Information supplied:
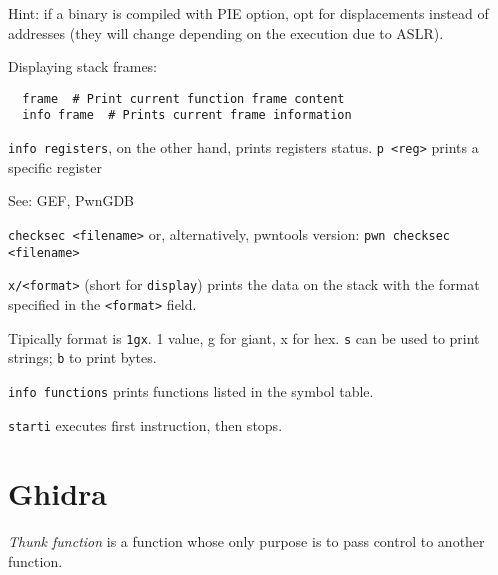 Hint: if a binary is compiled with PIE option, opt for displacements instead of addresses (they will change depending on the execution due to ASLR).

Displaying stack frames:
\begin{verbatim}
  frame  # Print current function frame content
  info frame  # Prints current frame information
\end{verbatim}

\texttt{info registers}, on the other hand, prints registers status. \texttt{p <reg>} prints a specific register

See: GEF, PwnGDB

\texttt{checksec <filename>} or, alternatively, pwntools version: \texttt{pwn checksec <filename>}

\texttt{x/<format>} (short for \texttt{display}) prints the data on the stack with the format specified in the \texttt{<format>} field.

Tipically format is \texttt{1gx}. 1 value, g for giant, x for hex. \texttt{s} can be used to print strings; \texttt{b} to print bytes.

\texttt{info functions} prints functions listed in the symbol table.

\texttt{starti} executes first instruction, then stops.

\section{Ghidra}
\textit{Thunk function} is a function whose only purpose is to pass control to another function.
* * *
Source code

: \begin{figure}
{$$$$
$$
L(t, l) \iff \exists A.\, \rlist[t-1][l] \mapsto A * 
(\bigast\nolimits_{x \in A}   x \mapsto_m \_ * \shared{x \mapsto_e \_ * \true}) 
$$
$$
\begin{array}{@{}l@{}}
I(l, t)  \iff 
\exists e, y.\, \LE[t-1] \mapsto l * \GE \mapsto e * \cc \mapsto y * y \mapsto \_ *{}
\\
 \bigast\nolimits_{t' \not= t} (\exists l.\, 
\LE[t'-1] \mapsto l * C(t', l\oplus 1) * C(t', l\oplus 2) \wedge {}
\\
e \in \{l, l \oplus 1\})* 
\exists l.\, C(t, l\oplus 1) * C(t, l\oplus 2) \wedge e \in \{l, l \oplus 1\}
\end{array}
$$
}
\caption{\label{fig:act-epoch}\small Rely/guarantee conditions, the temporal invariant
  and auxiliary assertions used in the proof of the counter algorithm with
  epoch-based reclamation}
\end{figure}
...
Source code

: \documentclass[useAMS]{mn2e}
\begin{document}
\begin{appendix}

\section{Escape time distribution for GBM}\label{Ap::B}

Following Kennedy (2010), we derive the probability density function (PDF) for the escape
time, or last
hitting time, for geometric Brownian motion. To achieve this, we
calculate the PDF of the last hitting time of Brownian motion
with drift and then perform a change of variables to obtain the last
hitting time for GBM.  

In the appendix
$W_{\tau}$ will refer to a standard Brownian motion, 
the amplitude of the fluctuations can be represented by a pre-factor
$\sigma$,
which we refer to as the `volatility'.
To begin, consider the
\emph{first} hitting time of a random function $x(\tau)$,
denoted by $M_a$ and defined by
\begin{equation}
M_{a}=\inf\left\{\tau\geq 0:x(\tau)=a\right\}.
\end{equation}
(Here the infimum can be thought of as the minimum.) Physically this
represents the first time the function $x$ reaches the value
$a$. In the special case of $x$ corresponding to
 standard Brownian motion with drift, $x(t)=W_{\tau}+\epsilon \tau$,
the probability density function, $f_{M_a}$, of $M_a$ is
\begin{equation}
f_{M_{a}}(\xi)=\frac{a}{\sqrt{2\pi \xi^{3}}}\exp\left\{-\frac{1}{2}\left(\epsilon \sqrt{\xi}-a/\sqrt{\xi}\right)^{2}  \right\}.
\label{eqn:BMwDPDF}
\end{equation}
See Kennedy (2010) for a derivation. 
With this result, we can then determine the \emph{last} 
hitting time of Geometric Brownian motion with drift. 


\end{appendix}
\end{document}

Task statement:
Within the records, on how many lines does the word "stack" appear? Provide the number alone.

Written answer:
2